Весна двадцать четвертого. Кажется, май, потому что после мертвящих морозов января весна не приходила очень долго и, время от времени, ночами падал огромными хлопьями снег. Сквозь его пелену мутными пятнами проступали окна старых двухэтажных особнячков. Снизу от Боровицких ворот шли двое, она слышала их приглушенные голоса, видела расплывчатое темное пятно. Пятно приблизилось, и она узнала Иосифа и Ягоду. Ягода — в длинной шинели, а Иосиф — в своей, крытой оленьим мехом тужурке, в потасканной ушанке. Жалость сжала сердце: эта тужурка с подкладкой из вытертого беличьего меха служила ему со времен ссылки, да и ушанке бог весть сколько лет. Сиротский вид, да он и есть сирота: Ильич умер, не с кем посоветоваться, и вся ответственность за огромную страну легла на него. Увидев ее на крыльце, они замолчали. Иосиф подошел, поцеловал в щеку, что редко бывало при посторонних. От него пахло вином, и она подумала, что вечер пройдет мирно, без грубостей. Она уже заметила, закономерность в изменении его настроения от мрачного, агрессивного «до» и благодушного «после».

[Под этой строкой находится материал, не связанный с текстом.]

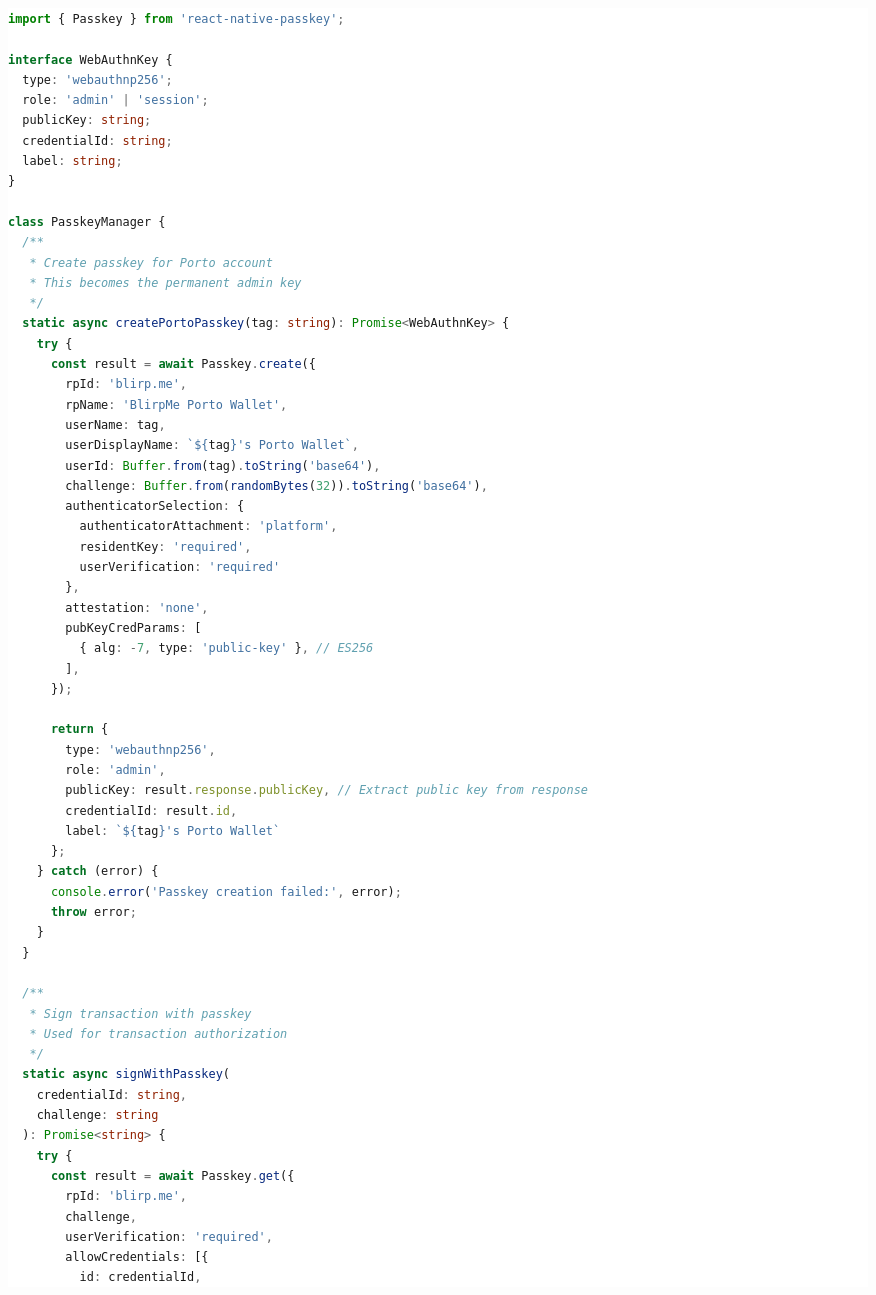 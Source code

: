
 ```typescript
import { Passkey } from 'react-native-passkey';

interface WebAuthnKey {
  type: 'webauthnp256';
  role: 'admin' | 'session';
  publicKey: string;
  credentialId: string;
  label: string;
}

class PasskeyManager {
  /**
   * Create passkey for Porto account
   * This becomes the permanent admin key
   */
  static async createPortoPasskey(tag: string): Promise<WebAuthnKey> {
    try {
      const result = await Passkey.create({
        rpId: 'blirp.me',
        rpName: 'BlirpMe Porto Wallet',
        userName: tag,
        userDisplayName: `${tag}'s Porto Wallet`,
        userId: Buffer.from(tag).toString('base64'),
        challenge: Buffer.from(randomBytes(32)).toString('base64'),
        authenticatorSelection: {
          authenticatorAttachment: 'platform',
          residentKey: 'required',
          userVerification: 'required'
        },
        attestation: 'none',
        pubKeyCredParams: [
          { alg: -7, type: 'public-key' }, // ES256
        ],
      });
      
      return {
        type: 'webauthnp256',
        role: 'admin',
        publicKey: result.response.publicKey, // Extract public key from response
        credentialId: result.id,
        label: `${tag}'s Porto Wallet`
      };
    } catch (error) {
      console.error('Passkey creation failed:', error);
      throw error;
    }
  }

  /**
   * Sign transaction with passkey
   * Used for transaction authorization
   */
  static async signWithPasskey(
    credentialId: string,
    challenge: string
  ): Promise<string> {
    try {
      const result = await Passkey.get({
        rpId: 'blirp.me',
        challenge,
        userVerification: 'required',
        allowCredentials: [{
          id: credentialId,
```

— Что случилось? Почему ты здесь?

— У Васи умерли кролики, он плачет, я его оставила с Нюрой.

— А мы вот с заседания ЦКК идем, ввели твоего крестного, пусть сам себя и контролирует, он ведь падок на роскошь и молоденьких девушек, правильно я говорю Енох Гершенович?

Ягода угодливо склонил голову. Видимо, выпито было немало, раз перепутал имя, этого неприятного с землистым цветом лица, чрезмерно почтительного человека.

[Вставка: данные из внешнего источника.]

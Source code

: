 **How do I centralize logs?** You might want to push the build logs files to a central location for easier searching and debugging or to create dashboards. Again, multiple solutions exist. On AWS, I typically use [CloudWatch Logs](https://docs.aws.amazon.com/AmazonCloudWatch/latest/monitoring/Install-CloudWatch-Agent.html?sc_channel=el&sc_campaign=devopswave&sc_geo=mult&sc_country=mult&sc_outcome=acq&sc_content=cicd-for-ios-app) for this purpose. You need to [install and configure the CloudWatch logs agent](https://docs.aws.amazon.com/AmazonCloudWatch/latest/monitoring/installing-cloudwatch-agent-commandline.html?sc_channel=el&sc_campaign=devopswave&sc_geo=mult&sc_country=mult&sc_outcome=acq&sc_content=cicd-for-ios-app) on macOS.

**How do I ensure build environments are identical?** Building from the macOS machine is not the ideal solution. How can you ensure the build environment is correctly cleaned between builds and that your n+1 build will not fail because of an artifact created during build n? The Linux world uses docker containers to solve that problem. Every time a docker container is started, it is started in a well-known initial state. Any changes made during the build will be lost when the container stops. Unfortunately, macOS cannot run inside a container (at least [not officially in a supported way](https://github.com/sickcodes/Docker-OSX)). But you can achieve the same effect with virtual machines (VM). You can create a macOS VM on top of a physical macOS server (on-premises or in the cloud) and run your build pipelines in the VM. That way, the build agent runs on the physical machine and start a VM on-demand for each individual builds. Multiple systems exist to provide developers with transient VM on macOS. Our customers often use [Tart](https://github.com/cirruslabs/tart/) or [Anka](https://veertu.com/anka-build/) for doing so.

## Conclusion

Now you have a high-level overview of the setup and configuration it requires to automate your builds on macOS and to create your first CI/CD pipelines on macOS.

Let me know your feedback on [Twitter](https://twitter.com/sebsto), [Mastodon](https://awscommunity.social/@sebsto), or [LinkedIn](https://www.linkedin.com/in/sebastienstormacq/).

— Как вы себя чувствуете, Надежда Сергеевна?

— Раз стоит без пальто на холоде — значит хорошо, — Иосиф обнял ее, пошли, замерзнешь.

— Спасибо Генрих Григорьевич, я себя чувствую гораздо лучше, чем летом.

— Очень рад. Очень, очень рад. Поклон вашему батюшке, — и растворился в белом кружении вместе со своей длинной шинелью и усиками.

— Зачем ты при нем так об Авеле? — упрекнула она, стряхивая снег с его тужурки в передней. — Они ведь недолюбливают друг друга.

— Да что я сказал? Что Авель любит щупать молодых девчат? Так это всем известно.

— Грех невелик. Да и не он один любит, как ты говоришь, щупать. Я тому — живой свидетель.

— Лучше бы мертвый, — тихо и быстро шепнул на ухо и ушел в столовую. Она застыла с оленьей дохой в руках: «Послышалось? Кто-то из них двоих безумен».

— Надежда Сергеевна, — прошелестел нянькин голос из кухни.

Она подошла к двери.

— Что?

— Надежда Сергеевна, Васеньке надо травки успокоительной дать, ведь эти кроли прыгали перед смертью, как шамашедшие.

— Хорошо. Сварите. Унесли их?

— Унесли, унесли. Анна Сергеевна его отвлекла, а я и унесла.

Ночью она спросила, зачем он прошептал ей на ухо ЭТО. Он смеялся: «Ну опять тебе слышится-видится несуразица. Сказал, „пошли домой, хочу тебя“, что тут ТАКОГО? Нет, сделай так, как раньше, и вот так, и еще так, и еще так…». Потом неразборчиво, по-грузински.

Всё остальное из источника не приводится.